··· RECORDS PROVIDED

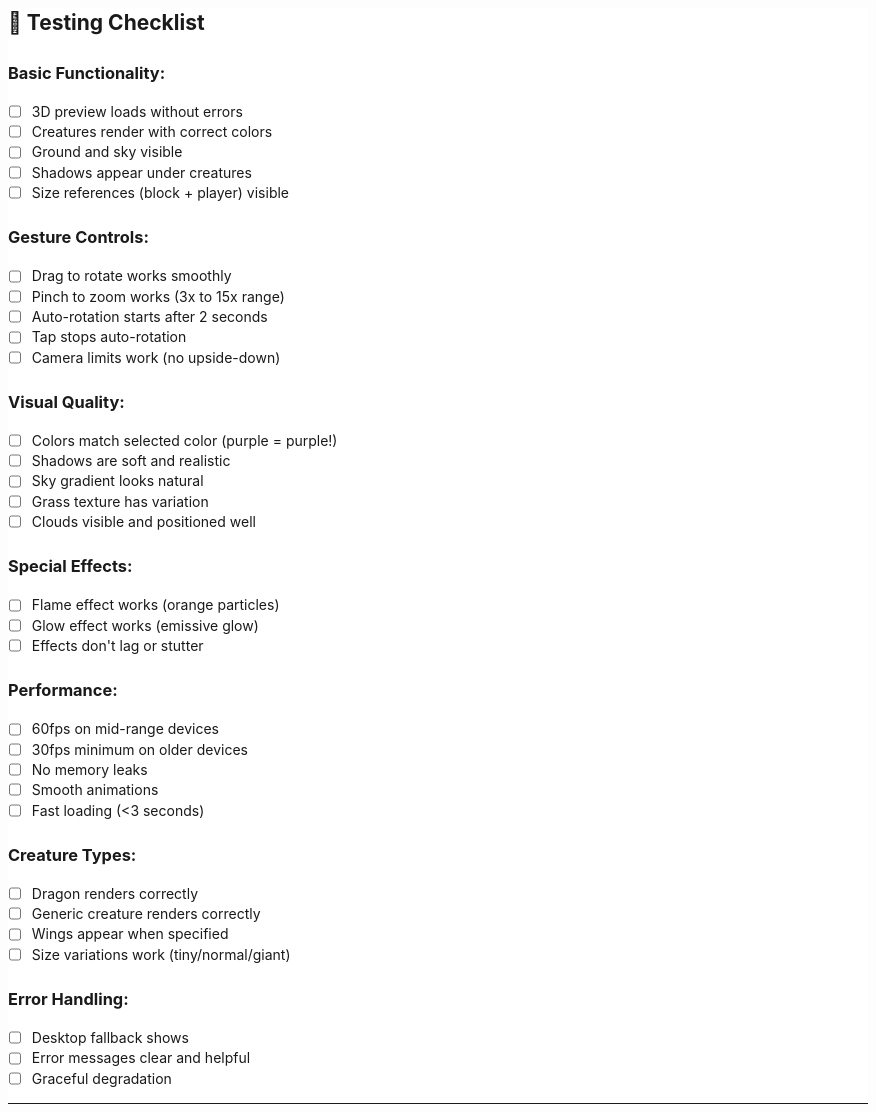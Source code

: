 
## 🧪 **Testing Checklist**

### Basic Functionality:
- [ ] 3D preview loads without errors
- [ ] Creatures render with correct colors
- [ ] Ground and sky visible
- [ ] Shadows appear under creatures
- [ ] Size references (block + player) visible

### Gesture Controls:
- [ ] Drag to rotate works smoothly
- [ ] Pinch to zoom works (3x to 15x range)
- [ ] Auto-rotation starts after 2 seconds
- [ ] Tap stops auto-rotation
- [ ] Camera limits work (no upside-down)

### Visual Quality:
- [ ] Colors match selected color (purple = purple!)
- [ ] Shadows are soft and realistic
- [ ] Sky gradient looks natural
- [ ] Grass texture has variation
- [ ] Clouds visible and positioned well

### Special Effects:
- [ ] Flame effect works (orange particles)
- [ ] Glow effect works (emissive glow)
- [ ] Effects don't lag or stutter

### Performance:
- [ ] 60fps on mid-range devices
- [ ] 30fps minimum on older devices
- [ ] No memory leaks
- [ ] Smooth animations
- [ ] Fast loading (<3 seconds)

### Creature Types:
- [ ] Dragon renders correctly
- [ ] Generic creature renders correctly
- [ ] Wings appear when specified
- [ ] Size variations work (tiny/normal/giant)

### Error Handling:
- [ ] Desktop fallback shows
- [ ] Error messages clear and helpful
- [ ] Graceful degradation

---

······
··· RECORDS PROVIDED

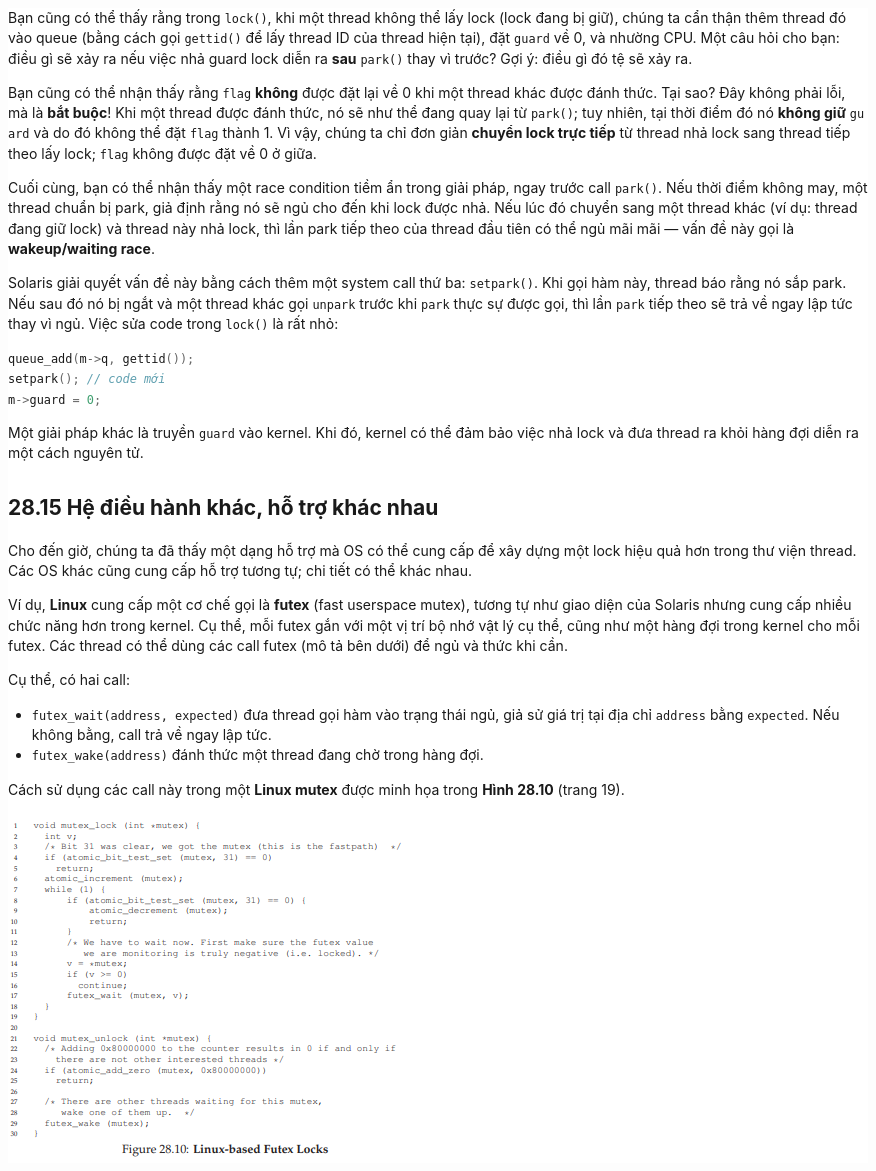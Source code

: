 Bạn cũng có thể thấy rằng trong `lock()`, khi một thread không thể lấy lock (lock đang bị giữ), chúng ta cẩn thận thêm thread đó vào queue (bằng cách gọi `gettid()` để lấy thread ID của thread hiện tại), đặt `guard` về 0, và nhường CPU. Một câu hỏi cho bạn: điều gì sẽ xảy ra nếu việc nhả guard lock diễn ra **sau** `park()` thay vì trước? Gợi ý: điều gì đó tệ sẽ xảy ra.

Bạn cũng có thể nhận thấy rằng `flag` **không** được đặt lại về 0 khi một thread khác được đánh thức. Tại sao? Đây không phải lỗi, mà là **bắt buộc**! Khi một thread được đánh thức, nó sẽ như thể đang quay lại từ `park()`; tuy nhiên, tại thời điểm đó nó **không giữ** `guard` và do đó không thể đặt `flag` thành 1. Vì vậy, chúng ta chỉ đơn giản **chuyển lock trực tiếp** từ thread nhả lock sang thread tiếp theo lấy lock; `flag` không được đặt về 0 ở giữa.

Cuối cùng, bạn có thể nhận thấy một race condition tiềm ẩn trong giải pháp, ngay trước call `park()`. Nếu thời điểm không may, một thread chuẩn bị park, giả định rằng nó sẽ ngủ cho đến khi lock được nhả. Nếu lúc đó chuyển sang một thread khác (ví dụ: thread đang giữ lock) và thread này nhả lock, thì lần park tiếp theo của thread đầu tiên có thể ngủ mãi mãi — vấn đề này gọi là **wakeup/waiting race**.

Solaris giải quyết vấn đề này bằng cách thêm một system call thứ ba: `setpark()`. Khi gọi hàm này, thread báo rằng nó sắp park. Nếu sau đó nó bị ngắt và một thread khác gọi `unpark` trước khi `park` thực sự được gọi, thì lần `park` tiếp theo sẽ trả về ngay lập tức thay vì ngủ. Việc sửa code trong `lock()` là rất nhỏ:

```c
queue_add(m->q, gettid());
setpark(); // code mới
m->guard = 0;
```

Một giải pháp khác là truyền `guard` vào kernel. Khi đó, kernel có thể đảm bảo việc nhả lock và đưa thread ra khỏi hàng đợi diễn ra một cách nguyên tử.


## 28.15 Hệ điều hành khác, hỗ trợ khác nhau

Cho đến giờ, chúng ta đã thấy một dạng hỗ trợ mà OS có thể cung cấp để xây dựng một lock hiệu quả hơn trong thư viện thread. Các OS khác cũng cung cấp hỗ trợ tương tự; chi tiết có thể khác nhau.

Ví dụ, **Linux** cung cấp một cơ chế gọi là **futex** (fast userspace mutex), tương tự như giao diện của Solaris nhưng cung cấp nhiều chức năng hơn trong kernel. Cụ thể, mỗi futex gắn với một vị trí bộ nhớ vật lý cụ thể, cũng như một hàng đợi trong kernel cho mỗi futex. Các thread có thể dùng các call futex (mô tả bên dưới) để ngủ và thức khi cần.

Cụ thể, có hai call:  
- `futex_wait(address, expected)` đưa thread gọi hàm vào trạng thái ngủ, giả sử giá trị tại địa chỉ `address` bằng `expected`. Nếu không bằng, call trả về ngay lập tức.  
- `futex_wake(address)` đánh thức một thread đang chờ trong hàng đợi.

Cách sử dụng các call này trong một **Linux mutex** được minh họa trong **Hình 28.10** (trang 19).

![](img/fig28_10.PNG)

······

## WORK REQUEST
Return each line above where the word "điều" shows up.

## WRITTEN RESPONSE
: Bạn cũng có thể thấy rằng trong `lock()`, khi một thread không thể lấy lock (lock đang bị giữ), chúng ta cẩn thận thêm thread đó vào queue (bằng cách gọi `gettid()` để lấy thread ID của thread hiện tại), đặt `guard` về 0, và nhường CPU. Một câu hỏi cho bạn: điều gì sẽ xảy ra nếu việc nhả guard lock diễn ra **sau** `park()` thay vì trước? Gợi ý: điều gì đó tệ sẽ xảy ra.
## 28.15 Hệ điều hành khác, hỗ trợ khác nhau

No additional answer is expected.